Scripts shouldn’t be hard to come by. After all, Kendrick is frequently celebrated for superb storytelling on tracks like “How Much a Dollar Cost,” “Sing About Me” and “DUCKWORTH.” Fellow Black Hippy stars Ab-Soul (“Book of Soul”) and Jay Rock (“Fly on the Wall”) are lauded for their own gripping narratives, while ScHoolboy Q has already made a mini-movie out of tracks from 2016’s stellar Blank Face LP. Whether turning existing songs or albums into movies or crafting new scripts altogether, TDE’s storytelling prowess should be able to transfer from instrumentals to script pages with ease.

Naturally, scoring would be an integral part of this equation.
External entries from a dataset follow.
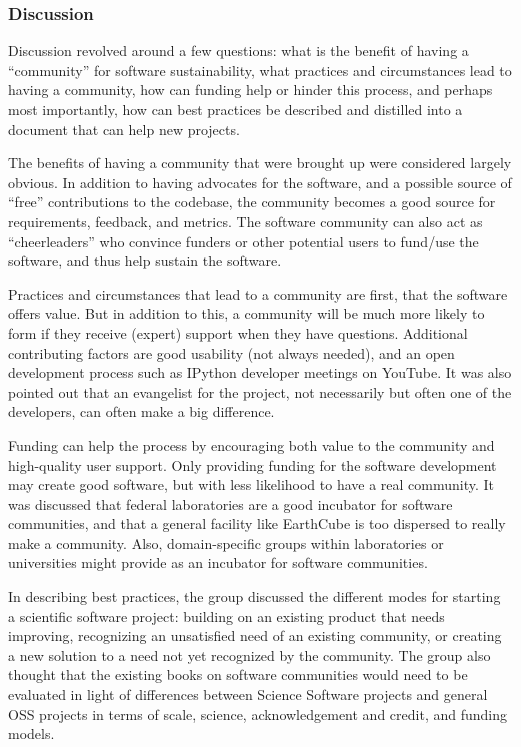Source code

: \subsubsection{Discussion}

Discussion revolved around a few questions: what is the benefit of having a
``community'' for software sustainability, what practices and circumstances lead
to having a community, how can funding help or hinder this process, and perhaps
most importantly, how can best practices be described and distilled into a
document that can help new projects.

The benefits of having a community that were brought up were considered largely
obvious. In addition to having advocates for the software, and a possible source
of ``free'' contributions to the codebase, the community becomes a good source
for requirements, feedback, and metrics. The software community can also act as
``cheerleaders'' who convince funders or other potential users to fund/use the
software, and thus help sustain the software.

Practices and circumstances that lead to a community are first, that the
software offers value. But in addition to this, a community will be much more
likely to form if they receive (expert) support when they have questions.
Additional contributing factors are good usability (not always needed), and an
open development process such as IPython developer meetings on YouTube. It was
also pointed out that an evangelist for the project, not necessarily but often
one of the developers, can often make a big difference.

Funding can help the process by encouraging both value to the community and
high-quality user support. Only providing funding for the software development
may create good software, but with less likelihood to have a real community. It
was discussed that federal laboratories are a good incubator for software
communities, and that a general facility like EarthCube is too dispersed to
really make a community. Also, domain-specific groups within laboratories or
universities might provide as an incubator for software communities.

In describing best practices, the group discussed the different modes for
starting a scientific software project: building on an existing product that
needs improving, recognizing an unsatisfied need of an existing community, or
creating a new solution to a need not yet recognized by the community. The group
also thought that the existing books on software communities would need to be
evaluated in light of differences between Science Software projects and general
OSS projects in terms of scale, science, acknowledgement and credit, and funding
models.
Thanks to a stable of internal producers like Sounwave, Tae Beast and Willie B, that shouldn’t be a problem for TDE. In 2015, Sounwave actually revealed that he already looked at his job under that light while crafting To Pimp a Butterfly’s outro. “We needed to score this amazing movie to close out the album,” he told Spin. “We ended up putting together a jam session that produced two hours of stuff, that allowed me to take bits and pieces and fit it together, and really make it like a score-type movement.”

Kendrick has also gotten the stamp of approval from Oscar-winning composer Hans Zimmer, who produced his Alicia Keys collaboration “It’s On Again” for 2014’s The Amazing Spider-Man 2. Now, Black Panther brings the label closer to that potential, with songs from the soundtrack being intertwined with Ryan Coogler’s film. One of the project’s newest songs, “King’s Dead” (featuring Lamar, Jay Rock, and Future), even references the movie’s characters, blending the worlds even more seamlessly.

Beyond Coogler and Zimmer, Hollywood has clearly been paying attention to TDE’s moves. Academy Award-winning director Barry Jenkins, for example, claimed To Pimp a Butterfly inspired part of Moonlight’s opening; Issa Rae said SZA heavily influenced Insecure’s score; and Emmy-winning director Ava DuVernay (The 13th) has celebrated Kendrick’s “strong narrative” visuals and “electric” onstage aura. Recently, writer/director David Ayer (Training Day) said Lamar was also at the top of his list of rappers he’d like to work with, during an interview with Rap-Up. “He’s got a real presence,” he said of the Compton rhymer, who could follow in the footsteps of rappers turned big-screen power players like Ice Cube, Will Smith, Common and Queen Latifah.

Last year, Don Cheadle made an interesting revelation about Kendrick Lamar, which feels even more relevant today. After appearing in the little homies- and Nabil-directed video for “DNA.,” Cheadle said he tried and failed to tap Lamar for one of his projects in the past. “I maybe wanted him to try his hand at acting, which he was very reticent to do at that time,” Cheadle told Pitchfork. “He didn’t feel like that was his lane and said he wasn’t ready...He was like, ‘Nah, I don’t do anything unless I know I can do it.’” With TDE Films quickly becoming a reality, K-Dot seems to know that he can help lead Top Dawg’s Hollywood takeover now more than ever. For now, that starts with Black Panther: The Album, which is due Feb. 9.